Aucun homme, disions-nous dans cette histoire, ne réunit autant de facultés diverses et puissantes que Cicéron. Poëte, philosophe, citoyen, magistrat, consul, administrateur de provinces, modérateur de la république, idole et victime du peuple, théologien, jurisconsulte, orateur suprême, honnête homme surtout, il eut de plus le rare bonheur d'employer tous ces dons divers, tantôt à l'amélioration, au délassement et aux délices de son âme dans la solitude, tantôt au perfectionnement des arts de la parole par l'étude, tantôt au maniement du peuple, tantôt aux affaires publiques de sa patrie, qui étaient alors les affaires de l'univers, et d'appliquer ainsi ses dons, ses talents, son courage et ses vertus au bien de son pays, de l'humanité, et au culte de la Divinité, à mesure qu'il perfectionnait ces dons pour lui-même!

III

On ne peut lui reprocher que deux fautes: la vaine gloire dans la contemplation de lui-même, et des faiblesses réelles ou plutôt des indécisions regrettables, à la fin de sa vie, envers les tyrans de sa patrie. Mais ces deux fautes, si on étudie bien son histoire, ne sont pas les fautes de son caractère: elles sont surtout les fautes de son temps.

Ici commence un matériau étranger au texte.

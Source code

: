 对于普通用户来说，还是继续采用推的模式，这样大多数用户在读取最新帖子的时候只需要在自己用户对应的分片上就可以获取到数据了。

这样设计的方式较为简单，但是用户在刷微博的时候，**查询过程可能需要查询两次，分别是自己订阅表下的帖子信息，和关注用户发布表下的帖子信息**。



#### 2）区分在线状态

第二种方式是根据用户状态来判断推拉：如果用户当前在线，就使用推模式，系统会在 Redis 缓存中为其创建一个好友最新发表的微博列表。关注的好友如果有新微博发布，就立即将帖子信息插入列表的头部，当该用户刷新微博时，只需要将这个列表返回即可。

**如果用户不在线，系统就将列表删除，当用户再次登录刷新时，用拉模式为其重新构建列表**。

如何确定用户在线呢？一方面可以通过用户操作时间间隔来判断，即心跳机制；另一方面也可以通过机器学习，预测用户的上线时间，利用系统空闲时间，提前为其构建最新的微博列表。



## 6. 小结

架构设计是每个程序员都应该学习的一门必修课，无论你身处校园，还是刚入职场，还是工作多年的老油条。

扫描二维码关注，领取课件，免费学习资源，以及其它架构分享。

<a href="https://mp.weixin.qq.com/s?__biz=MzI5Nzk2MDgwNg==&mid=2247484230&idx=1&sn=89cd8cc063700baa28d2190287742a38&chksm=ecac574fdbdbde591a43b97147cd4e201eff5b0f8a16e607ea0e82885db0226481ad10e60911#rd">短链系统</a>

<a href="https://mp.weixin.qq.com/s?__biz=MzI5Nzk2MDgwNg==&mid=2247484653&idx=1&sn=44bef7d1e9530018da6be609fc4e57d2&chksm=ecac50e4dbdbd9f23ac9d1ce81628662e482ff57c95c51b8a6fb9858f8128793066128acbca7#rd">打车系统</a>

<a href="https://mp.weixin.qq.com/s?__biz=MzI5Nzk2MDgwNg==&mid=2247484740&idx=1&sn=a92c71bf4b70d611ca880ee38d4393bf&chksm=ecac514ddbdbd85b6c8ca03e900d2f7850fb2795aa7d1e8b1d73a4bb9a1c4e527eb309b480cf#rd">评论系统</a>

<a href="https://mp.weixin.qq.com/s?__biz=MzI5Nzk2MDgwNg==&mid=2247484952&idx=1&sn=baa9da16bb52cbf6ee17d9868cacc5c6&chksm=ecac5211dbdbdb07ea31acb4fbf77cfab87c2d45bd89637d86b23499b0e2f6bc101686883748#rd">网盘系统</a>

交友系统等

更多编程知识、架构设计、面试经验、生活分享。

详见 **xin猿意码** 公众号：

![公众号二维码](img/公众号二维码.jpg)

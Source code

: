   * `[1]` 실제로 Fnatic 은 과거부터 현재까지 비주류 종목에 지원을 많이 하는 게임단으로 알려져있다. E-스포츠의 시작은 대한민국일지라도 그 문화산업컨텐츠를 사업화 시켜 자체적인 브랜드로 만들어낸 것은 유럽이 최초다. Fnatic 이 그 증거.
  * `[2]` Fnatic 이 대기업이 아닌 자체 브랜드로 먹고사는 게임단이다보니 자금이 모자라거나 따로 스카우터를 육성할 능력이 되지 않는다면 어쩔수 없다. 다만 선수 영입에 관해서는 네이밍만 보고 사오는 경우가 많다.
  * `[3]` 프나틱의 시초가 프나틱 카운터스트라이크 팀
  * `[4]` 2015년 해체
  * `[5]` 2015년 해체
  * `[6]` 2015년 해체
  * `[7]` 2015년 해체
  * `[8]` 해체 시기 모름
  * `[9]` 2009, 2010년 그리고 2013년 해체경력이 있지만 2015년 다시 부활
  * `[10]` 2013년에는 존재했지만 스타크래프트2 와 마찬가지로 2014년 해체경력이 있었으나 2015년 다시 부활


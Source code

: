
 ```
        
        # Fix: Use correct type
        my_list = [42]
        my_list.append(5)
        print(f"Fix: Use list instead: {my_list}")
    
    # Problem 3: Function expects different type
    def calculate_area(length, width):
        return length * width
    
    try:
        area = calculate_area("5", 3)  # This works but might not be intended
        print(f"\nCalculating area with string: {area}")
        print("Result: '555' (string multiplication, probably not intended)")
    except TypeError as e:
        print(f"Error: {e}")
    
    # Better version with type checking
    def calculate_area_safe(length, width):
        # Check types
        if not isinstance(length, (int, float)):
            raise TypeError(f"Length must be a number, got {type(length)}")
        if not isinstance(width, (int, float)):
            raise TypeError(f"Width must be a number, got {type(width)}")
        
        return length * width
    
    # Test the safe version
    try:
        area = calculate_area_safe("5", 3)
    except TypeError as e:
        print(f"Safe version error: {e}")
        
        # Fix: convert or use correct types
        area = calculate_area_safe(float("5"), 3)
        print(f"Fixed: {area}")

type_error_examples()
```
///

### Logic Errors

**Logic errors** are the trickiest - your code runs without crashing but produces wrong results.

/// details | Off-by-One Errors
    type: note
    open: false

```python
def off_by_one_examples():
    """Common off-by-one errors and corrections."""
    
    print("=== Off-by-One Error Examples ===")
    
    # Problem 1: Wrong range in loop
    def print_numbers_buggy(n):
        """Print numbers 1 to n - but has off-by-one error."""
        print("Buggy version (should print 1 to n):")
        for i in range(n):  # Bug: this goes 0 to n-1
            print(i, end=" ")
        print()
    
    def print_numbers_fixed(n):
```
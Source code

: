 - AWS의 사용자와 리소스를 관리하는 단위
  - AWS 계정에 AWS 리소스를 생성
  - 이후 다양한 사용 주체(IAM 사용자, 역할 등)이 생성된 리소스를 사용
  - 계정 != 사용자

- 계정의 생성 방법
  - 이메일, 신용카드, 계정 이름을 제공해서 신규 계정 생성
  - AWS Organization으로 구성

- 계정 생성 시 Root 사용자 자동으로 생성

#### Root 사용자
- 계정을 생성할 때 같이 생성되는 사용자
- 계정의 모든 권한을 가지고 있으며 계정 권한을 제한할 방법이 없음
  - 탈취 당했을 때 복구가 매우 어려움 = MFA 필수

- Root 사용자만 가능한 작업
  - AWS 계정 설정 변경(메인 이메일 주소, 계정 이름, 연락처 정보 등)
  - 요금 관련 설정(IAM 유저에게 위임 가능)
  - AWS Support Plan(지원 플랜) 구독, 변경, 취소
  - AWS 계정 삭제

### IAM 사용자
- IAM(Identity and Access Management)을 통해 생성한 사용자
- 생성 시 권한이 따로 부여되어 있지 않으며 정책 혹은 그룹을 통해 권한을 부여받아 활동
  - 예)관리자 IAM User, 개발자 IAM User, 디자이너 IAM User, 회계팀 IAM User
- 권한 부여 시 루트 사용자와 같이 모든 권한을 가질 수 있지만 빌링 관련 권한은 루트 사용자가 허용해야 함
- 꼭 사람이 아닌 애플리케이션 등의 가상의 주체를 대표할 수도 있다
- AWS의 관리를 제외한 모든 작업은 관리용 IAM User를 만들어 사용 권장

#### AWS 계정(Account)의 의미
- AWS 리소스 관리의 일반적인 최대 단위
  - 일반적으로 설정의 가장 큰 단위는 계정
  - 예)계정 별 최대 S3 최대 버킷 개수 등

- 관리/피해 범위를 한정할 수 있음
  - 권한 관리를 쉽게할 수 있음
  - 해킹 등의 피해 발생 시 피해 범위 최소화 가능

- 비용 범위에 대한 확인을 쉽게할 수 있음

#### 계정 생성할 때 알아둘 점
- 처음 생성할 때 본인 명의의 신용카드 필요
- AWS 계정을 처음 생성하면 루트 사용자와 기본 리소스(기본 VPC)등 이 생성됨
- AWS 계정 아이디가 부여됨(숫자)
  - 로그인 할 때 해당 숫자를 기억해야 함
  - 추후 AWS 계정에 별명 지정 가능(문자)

La vaine gloire était la vertu des grands hommes à ces époques où une religion, plus magnanime et plus épurée des vanités humaines, n'avait pas encore enseigné aux hommes l'abnégation, la modestie, l'humilité, qui déplacent pour nous la gloire de la terre, et qui la reportent dans la satisfaction muette de la conscience ou dans la seule approbation de Dieu.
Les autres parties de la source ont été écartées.